Just a few jokes for you
The first is very Un PC and to some not very funny
A woman goes to the doctor, beaten black and blue. The Doctor asks, "what happened?"
The woman says, "doctor, I don't know what to do. Every time my husband comes home drunk, he beats me to a pulp."
The Doctor says, "I have a real good cure for that. When your husband comes home drunk, just take a glass of sweet tea and start swishing it in your mouth. Just swish and swish, but don't swallow it until he goes to bed and is asleep."
Two weeks later the woman comes back to the doctor looking fresh and reborn.
The woman says, "doctor that was a brilliant idea! Every time my husband came home drunk, I swished with sweet tea. I swished and swished, and he didn't touch me! How does the tea do that?"
The Doctor says, "the tea does f**k all. It's keeping your mouth shut that does the trick."
A Blonde goes to Heaven
A Blonde was sent on her way to Heaven. Upon arrival, a concerned St Peter met her at the Pearly Gates. 'I'm sorry, 'St Peter said; 'But Heaven is suffering from an overload of godly souls and we have been forced to put up an Entrance Exam for new arrivals to ease the burden of Heavenly Arrivals.'
'That's cool' said the Blonde, 'What does the Entrance Exam consist of?'
'Just three questions' said St Peter.
'Which are?' asked the Blonde.
'The first,' said St Peter, 'is, which two days of the week start with the letter 'T'? The second is 'How many seconds are there in a year'?

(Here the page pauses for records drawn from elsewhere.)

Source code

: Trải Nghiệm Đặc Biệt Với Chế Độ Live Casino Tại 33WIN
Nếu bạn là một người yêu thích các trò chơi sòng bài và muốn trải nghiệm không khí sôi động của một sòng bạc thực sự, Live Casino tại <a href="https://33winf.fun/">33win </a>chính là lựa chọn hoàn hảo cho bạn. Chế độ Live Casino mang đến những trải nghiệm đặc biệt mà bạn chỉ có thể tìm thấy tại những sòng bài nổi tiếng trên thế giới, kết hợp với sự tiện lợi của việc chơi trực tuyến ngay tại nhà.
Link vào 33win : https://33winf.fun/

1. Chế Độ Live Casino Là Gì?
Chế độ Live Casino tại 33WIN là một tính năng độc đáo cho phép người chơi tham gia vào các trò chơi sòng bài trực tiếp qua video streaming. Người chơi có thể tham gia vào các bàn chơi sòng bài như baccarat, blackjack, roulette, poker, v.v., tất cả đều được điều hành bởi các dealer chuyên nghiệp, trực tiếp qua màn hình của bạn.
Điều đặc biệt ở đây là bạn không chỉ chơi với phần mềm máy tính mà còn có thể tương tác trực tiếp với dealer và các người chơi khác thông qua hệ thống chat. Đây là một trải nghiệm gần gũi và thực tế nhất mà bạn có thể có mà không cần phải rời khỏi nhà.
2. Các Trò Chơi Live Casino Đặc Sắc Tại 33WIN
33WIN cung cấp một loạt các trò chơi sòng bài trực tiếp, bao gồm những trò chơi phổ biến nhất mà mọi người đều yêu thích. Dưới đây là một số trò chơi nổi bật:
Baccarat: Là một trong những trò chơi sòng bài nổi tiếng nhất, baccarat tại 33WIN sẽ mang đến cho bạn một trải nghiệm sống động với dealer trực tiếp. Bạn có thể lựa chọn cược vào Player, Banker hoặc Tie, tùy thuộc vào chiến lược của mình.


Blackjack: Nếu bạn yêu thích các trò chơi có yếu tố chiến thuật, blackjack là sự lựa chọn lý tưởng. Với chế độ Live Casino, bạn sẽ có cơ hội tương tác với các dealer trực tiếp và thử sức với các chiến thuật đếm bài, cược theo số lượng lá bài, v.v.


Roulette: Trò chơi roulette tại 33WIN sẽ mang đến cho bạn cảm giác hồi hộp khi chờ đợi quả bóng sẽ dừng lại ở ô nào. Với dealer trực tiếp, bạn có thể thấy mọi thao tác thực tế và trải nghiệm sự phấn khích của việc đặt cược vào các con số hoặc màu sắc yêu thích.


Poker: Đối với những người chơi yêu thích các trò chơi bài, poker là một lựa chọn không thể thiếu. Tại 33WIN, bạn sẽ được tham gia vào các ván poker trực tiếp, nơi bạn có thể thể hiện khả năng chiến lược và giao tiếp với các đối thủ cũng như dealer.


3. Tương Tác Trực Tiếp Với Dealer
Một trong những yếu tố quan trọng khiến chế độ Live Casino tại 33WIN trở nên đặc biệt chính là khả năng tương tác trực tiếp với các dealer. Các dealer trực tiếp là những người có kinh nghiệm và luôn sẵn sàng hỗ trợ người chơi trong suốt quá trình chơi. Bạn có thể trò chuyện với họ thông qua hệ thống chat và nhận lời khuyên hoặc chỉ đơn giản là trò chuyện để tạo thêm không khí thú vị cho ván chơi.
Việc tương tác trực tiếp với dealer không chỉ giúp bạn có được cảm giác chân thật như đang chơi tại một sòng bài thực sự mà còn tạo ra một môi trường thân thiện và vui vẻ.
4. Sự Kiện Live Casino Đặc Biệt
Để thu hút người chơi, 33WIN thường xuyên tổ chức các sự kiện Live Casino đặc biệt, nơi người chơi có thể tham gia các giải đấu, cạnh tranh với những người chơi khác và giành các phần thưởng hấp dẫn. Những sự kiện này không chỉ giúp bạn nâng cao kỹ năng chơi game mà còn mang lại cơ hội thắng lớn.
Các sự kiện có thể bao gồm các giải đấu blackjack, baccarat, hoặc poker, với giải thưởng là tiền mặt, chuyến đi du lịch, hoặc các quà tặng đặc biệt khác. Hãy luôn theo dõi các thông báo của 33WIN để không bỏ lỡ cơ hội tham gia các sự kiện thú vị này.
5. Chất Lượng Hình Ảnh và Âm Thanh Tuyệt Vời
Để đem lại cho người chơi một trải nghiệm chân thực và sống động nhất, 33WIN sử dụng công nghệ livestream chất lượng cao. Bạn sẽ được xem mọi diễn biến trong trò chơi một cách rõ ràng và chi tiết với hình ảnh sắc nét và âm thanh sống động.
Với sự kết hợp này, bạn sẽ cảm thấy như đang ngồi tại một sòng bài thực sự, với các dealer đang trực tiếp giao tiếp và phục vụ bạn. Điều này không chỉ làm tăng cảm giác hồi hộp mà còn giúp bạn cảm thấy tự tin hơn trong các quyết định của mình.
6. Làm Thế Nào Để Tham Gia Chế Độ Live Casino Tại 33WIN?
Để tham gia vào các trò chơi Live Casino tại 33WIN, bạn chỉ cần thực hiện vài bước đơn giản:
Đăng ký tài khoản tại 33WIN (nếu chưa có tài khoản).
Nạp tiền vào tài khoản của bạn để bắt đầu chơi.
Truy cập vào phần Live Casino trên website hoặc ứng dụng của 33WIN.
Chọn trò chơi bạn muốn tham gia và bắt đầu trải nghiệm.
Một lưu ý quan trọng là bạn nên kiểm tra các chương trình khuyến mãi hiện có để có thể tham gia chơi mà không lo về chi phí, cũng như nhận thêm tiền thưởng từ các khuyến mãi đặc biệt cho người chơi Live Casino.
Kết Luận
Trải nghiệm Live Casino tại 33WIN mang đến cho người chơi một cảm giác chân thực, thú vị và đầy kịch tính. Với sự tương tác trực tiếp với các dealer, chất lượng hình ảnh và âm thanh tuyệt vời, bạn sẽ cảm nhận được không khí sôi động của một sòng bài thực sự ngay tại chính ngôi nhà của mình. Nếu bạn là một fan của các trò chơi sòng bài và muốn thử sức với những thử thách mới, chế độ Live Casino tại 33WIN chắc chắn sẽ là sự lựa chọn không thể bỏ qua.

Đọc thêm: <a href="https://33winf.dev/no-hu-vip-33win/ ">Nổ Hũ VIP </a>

The third is 'What was the name of the swagman in Waltzing Matilda?'
'Now,' said St Peter, 'Go away and think about those questions and when I call upon you, I shall expect you to have those answers for me.'
So the Blonde went away and gave those three questions some considerable thought (I expect you to do the same).
The following morning, St Peter called upon the Blonde and asked if she had considered the questions, to which she replied, 'I have.'
'Well then,' said St Peter, 'Which two days of the week start with the letter T?'
The Blonde said, 'Today and Tomorrow.'
St Peter pondered this answer for some time, and decided that indeed the answer can be applied to the question.
'Well then, could I have your answer to the second of the three questions' St Peter went on, 'how many seconds in a year?'
The Blonde replied, 'Twelve!'
'Only twelve' exclaimed St Peter, 'How did you arrive at that figure?'
'Easy,' said the Blonde, 'there's the second of January, the second of February, right through to the second of December, giving a total of twelve seconds.'
St Peter looked at the Blonde and said, 'I need some time to consider your answer before I can give you a decision.' And he walked away shaking his head.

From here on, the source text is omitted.